Wasn’t following the VS code upgrade to 1.0 and carelessly upgraded when I was in the middle of something else. My bad. Anyway have most of it sorted, but get the following error on what I think is still a working file.
where the mainsetpointnew and upsetpointnew are in °F. The sendCommand(Item, Number) is not recommended in the documentation, yet I get this in the output section
Ambiguous feature call.
The extension methods
sendCommand(Item, Number) in BusEvent and
sendCommand(Item, Command) in BusEvent
both match.
mainsetpointnew and upsetpointnew are both of type QuantityType. QuantityType inherits from Number and from Command so it’s both at the same time. The error is saying that there is a sendCommand method that takes a Number and another sendCommand method that takes a Command and since you are passing something that is both it doesn’t know which method is the one that should be called.
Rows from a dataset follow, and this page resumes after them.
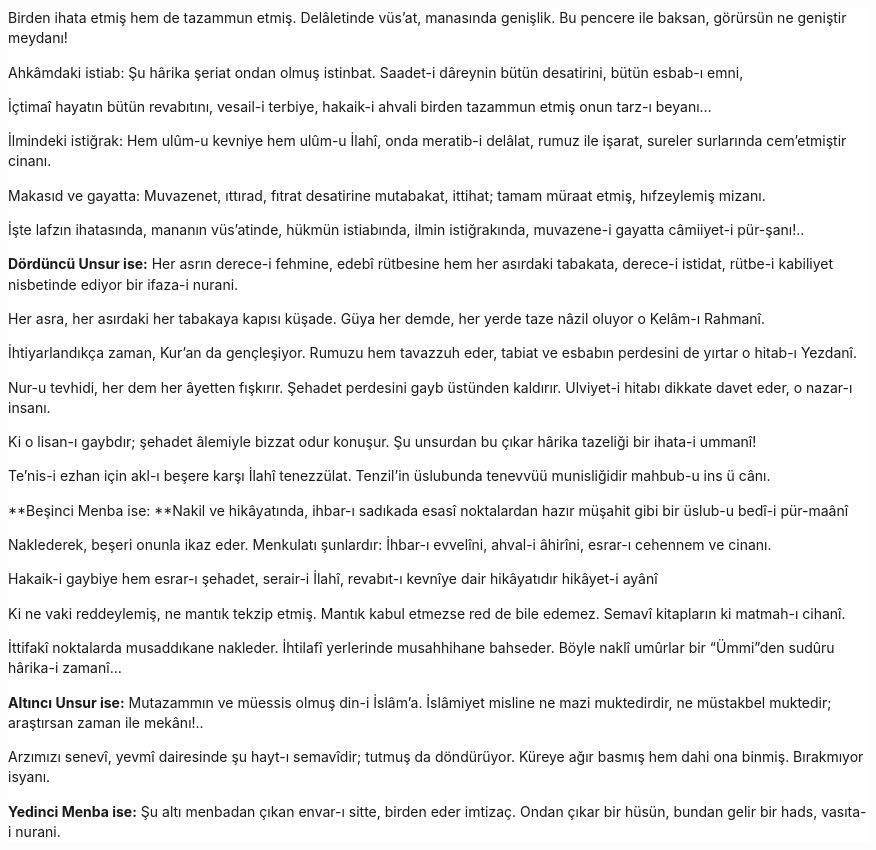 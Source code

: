 Birden ihata etmiş hem de tazammun etmiş. Delâletinde vüs’at, manasında genişlik. Bu pencere ile baksan, görürsün ne geniştir meydanı!

Ahkâmdaki istiab: Şu hârika şeriat ondan olmuş istinbat. Saadet-i dâreynin bütün desatirini, bütün esbab-ı emni,

İçtimaî hayatın bütün revabıtını, vesail-i terbiye, hakaik-i ahvali birden tazammun etmiş onun tarz-ı beyanı…

İlmindeki istiğrak: Hem ulûm-u kevniye hem ulûm-u İlahî, onda meratib-i delâlat, rumuz ile işarat, sureler surlarında cem’etmiştir cinanı.

Makasıd ve gayatta: Muvazenet, ıttırad, fıtrat desatirine mutabakat, ittihat; tamam müraat etmiş, hıfzeylemiş mizanı.

İşte lafzın ihatasında, mananın vüs’atinde, hükmün istiabında, ilmin istiğrakında, muvazene-i gayatta câmiiyet-i pür-şanı!..

**Dördüncü Unsur ise:** Her asrın derece-i fehmine, edebî rütbesine hem her asırdaki tabakata, derece-i istidat, rütbe-i kabiliyet nisbetinde ediyor bir ifaza-i nurani.

Her asra, her asırdaki her tabakaya kapısı küşade. Güya her demde, her yerde taze nâzil oluyor o Kelâm-ı Rahmanî.

İhtiyarlandıkça zaman, Kur’an da gençleşiyor. Rumuzu hem tavazzuh eder, tabiat ve esbabın perdesini de yırtar o hitab-ı Yezdanî.

Nur-u tevhidi, her dem her âyetten fışkırır. Şehadet perdesini gayb üstünden kaldırır. Ulviyet-i hitabı dikkate davet eder, o nazar-ı insanı.

Ki o lisan-ı gaybdır; şehadet âlemiyle bizzat odur konuşur. Şu unsurdan bu çıkar hârika tazeliği bir ihata-i ummanî!

Te’nis-i ezhan için akl-ı beşere karşı İlahî tenezzülat. Tenzil’in üslubunda tenevvüü munisliğidir mahbub-u ins ü cânı.

**Beşinci Menba ise: **Nakil ve hikâyatında, ihbar-ı sadıkada esasî noktalardan hazır müşahit gibi bir üslub-u bedî-i pür-maânî

Naklederek, beşeri onunla ikaz eder. Menkulatı şunlardır: İhbar-ı evvelîni, ahval-i âhirîni, esrar-ı cehennem ve cinanı.

Hakaik-i gaybiye hem esrar-ı şehadet, serair-i İlahî, revabıt-ı kevnîye dair hikâyatıdır hikâyet-i ayânî

Ki ne vaki reddeylemiş, ne mantık tekzip etmiş. Mantık kabul etmezse red de bile edemez. Semavî kitapların ki matmah-ı cihanî.

İttifakî noktalarda musaddıkane nakleder. İhtilafî yerlerinde musahhihane bahseder. Böyle naklî umûrlar bir “Ümmi”den sudûru hârika-i zamanî…

**Altıncı Unsur ise:** Mutazammın ve müessis olmuş din-i İslâm’a. İslâmiyet misline ne mazi muktedirdir, ne müstakbel muktedir; araştırsan zaman ile mekânı!..

Arzımızı senevî, yevmî dairesinde şu hayt-ı semavîdir; tutmuş da döndürüyor. Küreye ağır basmış hem dahi ona binmiş. Bırakmıyor isyanı.

**Yedinci Menba ise:** Şu altı menbadan çıkan envar-ı sitte, birden eder imtizaç. Ondan çıkar bir hüsün, bundan gelir bir hads, vasıta-i nurani.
You can give it the hint it needs by:
calling toString one mainsetpointnew and let sendCommand parse it back to a QuantityType later
Rich- Thanks for responding.
This rule took advice from @rossko57 on temperature units to get right, so I want to be careful in resolving the ambiguity error message. I did see this morning that the rule still does what I want it to do, so it must be picking the right option. However, I do not like to see error messages. The relevant lines above the send command issues are;
var mainsetpointnow = (MainThermostat14_SetpointHeating.state as QuantityType<Temperature>).toUnit("°F")
var upsetpointnow = (UpstairsThermostat21_SetpointHeating.state as QuantityType<Temperature>).toUnit("°F")
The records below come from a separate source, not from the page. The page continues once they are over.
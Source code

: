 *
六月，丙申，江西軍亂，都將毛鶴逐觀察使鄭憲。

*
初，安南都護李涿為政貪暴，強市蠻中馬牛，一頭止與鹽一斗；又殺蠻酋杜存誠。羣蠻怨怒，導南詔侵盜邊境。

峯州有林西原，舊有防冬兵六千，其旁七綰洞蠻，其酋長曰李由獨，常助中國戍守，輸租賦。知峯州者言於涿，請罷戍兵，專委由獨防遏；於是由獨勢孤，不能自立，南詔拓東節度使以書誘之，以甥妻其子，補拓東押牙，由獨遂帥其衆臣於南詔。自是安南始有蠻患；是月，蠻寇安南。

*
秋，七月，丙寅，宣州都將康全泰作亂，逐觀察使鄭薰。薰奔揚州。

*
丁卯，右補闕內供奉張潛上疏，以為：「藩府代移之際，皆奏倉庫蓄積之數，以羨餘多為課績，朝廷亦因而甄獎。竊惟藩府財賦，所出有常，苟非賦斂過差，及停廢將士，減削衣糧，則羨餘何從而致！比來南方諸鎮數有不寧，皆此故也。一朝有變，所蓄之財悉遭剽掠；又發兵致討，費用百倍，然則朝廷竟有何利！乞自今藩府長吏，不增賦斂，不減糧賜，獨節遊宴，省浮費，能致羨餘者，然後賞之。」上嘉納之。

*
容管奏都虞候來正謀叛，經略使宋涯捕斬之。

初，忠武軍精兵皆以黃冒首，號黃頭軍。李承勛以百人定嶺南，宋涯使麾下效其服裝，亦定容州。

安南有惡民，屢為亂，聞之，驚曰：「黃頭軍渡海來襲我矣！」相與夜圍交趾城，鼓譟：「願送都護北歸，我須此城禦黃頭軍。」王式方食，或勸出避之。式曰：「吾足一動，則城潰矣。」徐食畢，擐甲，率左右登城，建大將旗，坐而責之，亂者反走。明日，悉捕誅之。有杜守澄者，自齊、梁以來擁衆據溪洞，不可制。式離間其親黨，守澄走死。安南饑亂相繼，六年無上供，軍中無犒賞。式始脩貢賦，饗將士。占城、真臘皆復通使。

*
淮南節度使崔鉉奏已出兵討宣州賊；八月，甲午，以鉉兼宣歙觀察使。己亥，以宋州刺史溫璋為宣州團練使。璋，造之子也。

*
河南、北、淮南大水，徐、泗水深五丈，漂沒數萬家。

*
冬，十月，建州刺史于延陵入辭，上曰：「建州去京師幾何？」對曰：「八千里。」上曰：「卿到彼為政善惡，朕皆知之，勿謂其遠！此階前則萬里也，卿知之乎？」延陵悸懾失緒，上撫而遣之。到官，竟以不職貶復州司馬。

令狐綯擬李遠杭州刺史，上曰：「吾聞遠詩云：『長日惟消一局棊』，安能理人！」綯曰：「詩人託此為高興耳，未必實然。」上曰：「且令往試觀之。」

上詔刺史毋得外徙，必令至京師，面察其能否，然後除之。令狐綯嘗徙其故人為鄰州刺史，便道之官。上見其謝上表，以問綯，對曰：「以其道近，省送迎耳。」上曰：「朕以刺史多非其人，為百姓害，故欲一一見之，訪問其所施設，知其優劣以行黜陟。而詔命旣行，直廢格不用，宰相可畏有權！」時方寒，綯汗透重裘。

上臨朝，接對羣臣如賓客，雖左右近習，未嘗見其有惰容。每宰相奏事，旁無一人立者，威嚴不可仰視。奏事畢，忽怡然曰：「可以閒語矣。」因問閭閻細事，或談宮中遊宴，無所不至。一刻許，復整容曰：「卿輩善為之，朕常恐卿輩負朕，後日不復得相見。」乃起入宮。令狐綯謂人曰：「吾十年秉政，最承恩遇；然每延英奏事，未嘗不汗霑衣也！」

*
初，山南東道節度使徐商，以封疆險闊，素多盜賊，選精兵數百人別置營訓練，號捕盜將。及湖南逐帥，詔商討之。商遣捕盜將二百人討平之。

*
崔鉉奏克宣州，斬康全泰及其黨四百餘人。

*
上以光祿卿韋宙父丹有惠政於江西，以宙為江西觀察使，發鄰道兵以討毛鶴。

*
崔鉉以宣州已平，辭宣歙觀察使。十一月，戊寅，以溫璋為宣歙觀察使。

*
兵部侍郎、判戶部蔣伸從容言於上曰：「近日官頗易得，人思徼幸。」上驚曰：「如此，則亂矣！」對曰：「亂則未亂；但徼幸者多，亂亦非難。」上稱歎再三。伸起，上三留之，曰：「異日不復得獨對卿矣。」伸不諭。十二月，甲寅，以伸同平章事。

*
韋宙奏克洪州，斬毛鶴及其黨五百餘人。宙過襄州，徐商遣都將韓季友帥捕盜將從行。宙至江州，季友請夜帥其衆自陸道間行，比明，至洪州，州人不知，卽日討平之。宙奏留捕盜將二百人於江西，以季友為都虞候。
if( upstate == 1 && mainmode == 1) {
var mainsetpointnew = mainsetpointnow + 1|°F
var upsetpointnew = upsetpointnow + 1|°F
So I do not want to lose the °F, and honestly I do not understand either the concept of calling toString or casting it to command as I have never done either before. Could you elaborate a bit?
It’s a validator problem,not runtime.
As they’ve just released a new VSCode openHAB extension, might be worth installing that. I suspect it won’t help though.
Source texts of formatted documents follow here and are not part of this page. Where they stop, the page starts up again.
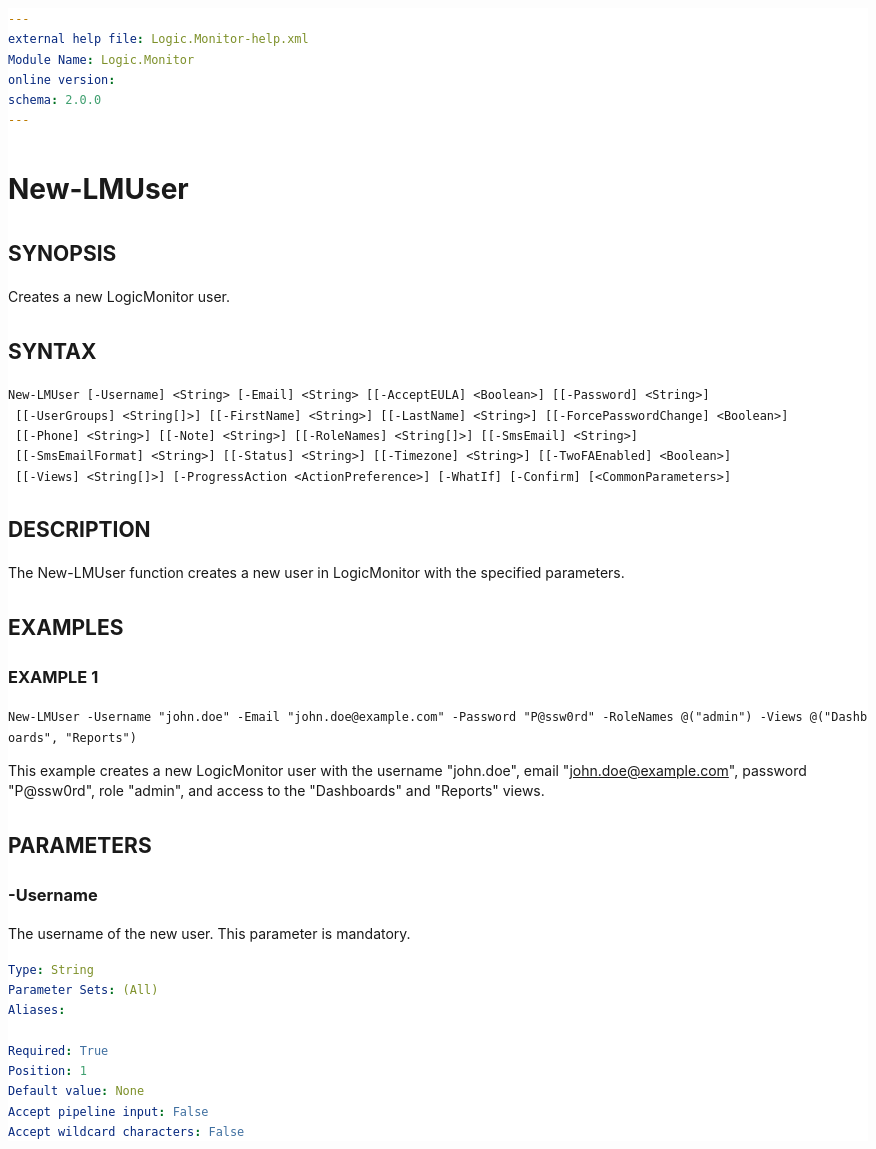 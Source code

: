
 ```yaml
---
external help file: Logic.Monitor-help.xml
Module Name: Logic.Monitor
online version:
schema: 2.0.0
---
```


# New-LMUser

## SYNOPSIS
Creates a new LogicMonitor user.

## SYNTAX

```
New-LMUser [-Username] <String> [-Email] <String> [[-AcceptEULA] <Boolean>] [[-Password] <String>]
 [[-UserGroups] <String[]>] [[-FirstName] <String>] [[-LastName] <String>] [[-ForcePasswordChange] <Boolean>]
 [[-Phone] <String>] [[-Note] <String>] [[-RoleNames] <String[]>] [[-SmsEmail] <String>]
 [[-SmsEmailFormat] <String>] [[-Status] <String>] [[-Timezone] <String>] [[-TwoFAEnabled] <Boolean>]
 [[-Views] <String[]>] [-ProgressAction <ActionPreference>] [-WhatIf] [-Confirm] [<CommonParameters>]
```

## DESCRIPTION
The New-LMUser function creates a new user in LogicMonitor with the specified parameters.

## EXAMPLES

### EXAMPLE 1
```
New-LMUser -Username "john.doe" -Email "john.doe@example.com" -Password "P@ssw0rd" -RoleNames @("admin") -Views @("Dashboards", "Reports")
```

This example creates a new LogicMonitor user with the username "john.doe", email "john.doe@example.com", password "P@ssw0rd", role "admin", and access to the "Dashboards" and "Reports" views.

## PARAMETERS

### -Username
The username of the new user.
This parameter is mandatory.

```yaml
Type: String
Parameter Sets: (All)
Aliases:

Required: True
Position: 1
Default value: None
Accept pipeline input: False
Accept wildcard characters: False
```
At runtime the rules engine has way more information to determine what needs to be done and what is correct to do than it has at at parse time. So there are many things that will generate an error in VSCode that will run just fine. But if you want to eliminate the warning in VSCode you need to give the parser a hint as to what type you are using.
I don’t think that should work. As you can see here, QuantityType inherits from Number and implements Command. Providing as QuantityType doesn’t resolve the ambiguity because the Object will still be both a Number and a Command. You would need to cast it down to eliminate the ambiguity, as Number or as Command.
Having had a play, the workaround is to give the validator what it wants.
var Number mainsetpointnow = (MainThermostat14_SetpointHeating.state as QuantityType<Temperature>).toUnit("°F")
or
var mainsetpointnow = (MainThermostat14_SetpointHeating.state as QuantityType<Temperature>).toUnit("°F") as Number
The Number will happily hold the Quantity type value.
Oh, my fault, I was forgetting you’re doing maths after getting the states. Muddled ‘news’ and ‘nows’.
You need to do the maths using a real Quantity to get sensible unit-related results, and then get as Number for sending.
// back to Plan A for this part
var mainsetpointnow = (MainThermostat14_SetpointHeating.state as QuantityType<Temperature>).toUnit("°F")
var mainsetpointnew = mainsetpointnow + 1|°F
// do the "conversion" at the last moment, just to satisfy validator
MainThermostat14_SetpointHeating.sendCommand(mainsetpointnew as Number)
Quantity types have functional units ; but in Numbers they’re just decorative.